Он ставит на машину мешочек с отборным, искристым от выступившего сахара урюком и обводит всех нас укоряющим взором. Первым тянусь к мешку я. Уж очень сладкий урюк. Потом тянутся остальные. Мы запускаем пальцы в мешок, и руки наши там встречаются. И я вижу, как вспыхивают радостным светом глаза Махмуда.
* * *Поздно вечером, когда мы свалили в кучу инструмент и стали гасить свет в пустом цеху, в дальнем проходе показался Бутыгин. Он остановился там, расставив свои ноги, м долго так изучающе смотрел на нас, словно увидел впервые. Мы тоже застыли, не зная, что теперь делать — тушить свет дальше или, наоборот, зажигать опять. В его позе было что-то театрально-торжественное, и нам показалось — угрожающее. Мы стояли с тревожно бьющимися сердцам и — что-то он сейчас выкинет. Потом уже мы рассмотрели, что рука у него была обмотана по локоть белым бинтом и красовалась на груди, подвешенная на марлевой повязке.

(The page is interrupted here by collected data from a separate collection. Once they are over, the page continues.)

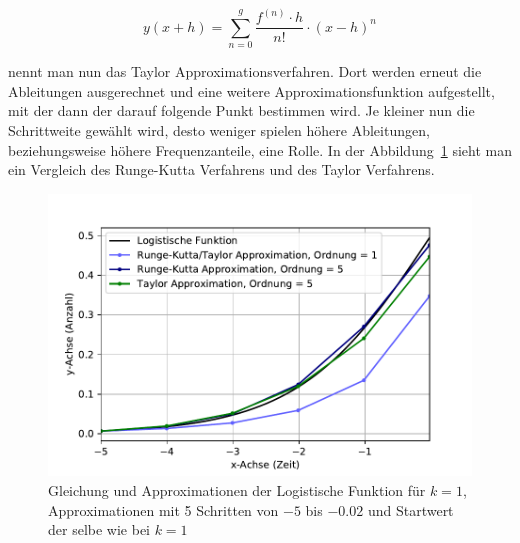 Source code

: \begin{equation}
y(x+h)
=
\sum_{n=0}^{g}{\frac{f^{(n)}\cdot h}{n!}}\cdot (x-h)^{n}
\label{taylor:section:taylorapproximation}
\end{equation}

nennt man nun das Taylor Approximationsverfahren.
Dort werden erneut die Ableitungen ausgerechnet und eine weitere Approximationsfunktion aufgestellt, mit der dann der darauf folgende Punkt bestimmen wird.
Je kleiner nun die Schrittweite gewählt wird, desto weniger spielen höhere Ableitungen, beziehungsweise höhere Frequenzanteile, eine Rolle.
In der Abbildung~\ref{taylor:section:fig:LogisticFunctionApproximation} sieht man ein Vergleich des Runge-Kutta Verfahrens und des Taylor Verfahrens.

\begin{figure}
	\begin{center}
	\includegraphics[width=12cm]{papers/taylor/taylorPictures/LogisticFunction.pdf}
	\caption{Gleichung und Approximationen der Logistische Funktion für $k=1$, Approximationen mit 5 Schritten von $-5$ bis $-0.02$ und Startwert der selbe wie bei $k=1$}
	\label{taylor:section:fig:LogisticFunctionApproximation}
	\end{center}
\end{figure}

— Зайдите все ко мне, — сказал он громко, без всякого выражения, и эхо разнесло его слова по пустому цеху, словно это из железного репродуктора послышался автоматический мертвый голос.
И вот мы все четверо стоим в нашей цеховой клетке, а Бутыгин расхаживает перед нами со своей забинтованной рукой на груди. Лицо у него торжествующе злое — ну, сейчас он выдаст! И в то же время я замечаю, что он уже не кривится от боли — видно, вскрыли ему в поликлинике палец. И видно, он даже доволен, что теперь у него такая эффектная, забинтованная рука — можно принять за раненого.
Он расхаживает перед нами взад-вперед: шаг вправо, шаг влево — больше клетушка не позволяет — и чувствует себя, по-видимому, полководцем, пострадавшим из-за нерадивых своих солдат. Ему в этом перевязанная рука здорово помогает.
— Так что, значит, перед начальством меня осрамить решили?!
Мы стоим и молчим. Синьор опустил голову. Махмуд ест Бутыгина широко раскрытыми… глазами — он, видно, не совсем понимает, о чем речь. Я стою с печальным, траурным лицом — мне кажется, это больше всего приличествует моменту — все-таки только что ему резали руку, да и обидели ни за что человека… Миша сопит носом. Мне кажется, он сейчас ляпнет еще что-нибудь похлеще. Я тихонько толкаю его плечом.
— Опозорить, значит, решили?! Бутыгин, мол, ящики ворует… А в цеху это, мол, само собой все делается — моторы устанавливаются, подводка появляется?! Все это само собой, он тут ни при чем. Так, что ли?!
— Сказал, как было, — буркает Миша. — Никто не позорил… Ломать ящик — тоже работа, тоже делать надо…
— Вот именно! — Бутыгин приподнял забинтованную руку, и лицо его жалостно сморщилось. — Опалубку тоже делать надо. А делать некому. Начальник вам помогает, а вы ему злом платите… — Он прошелся взад-вперед. — Для кого заботишься! Для кого достаешь все это!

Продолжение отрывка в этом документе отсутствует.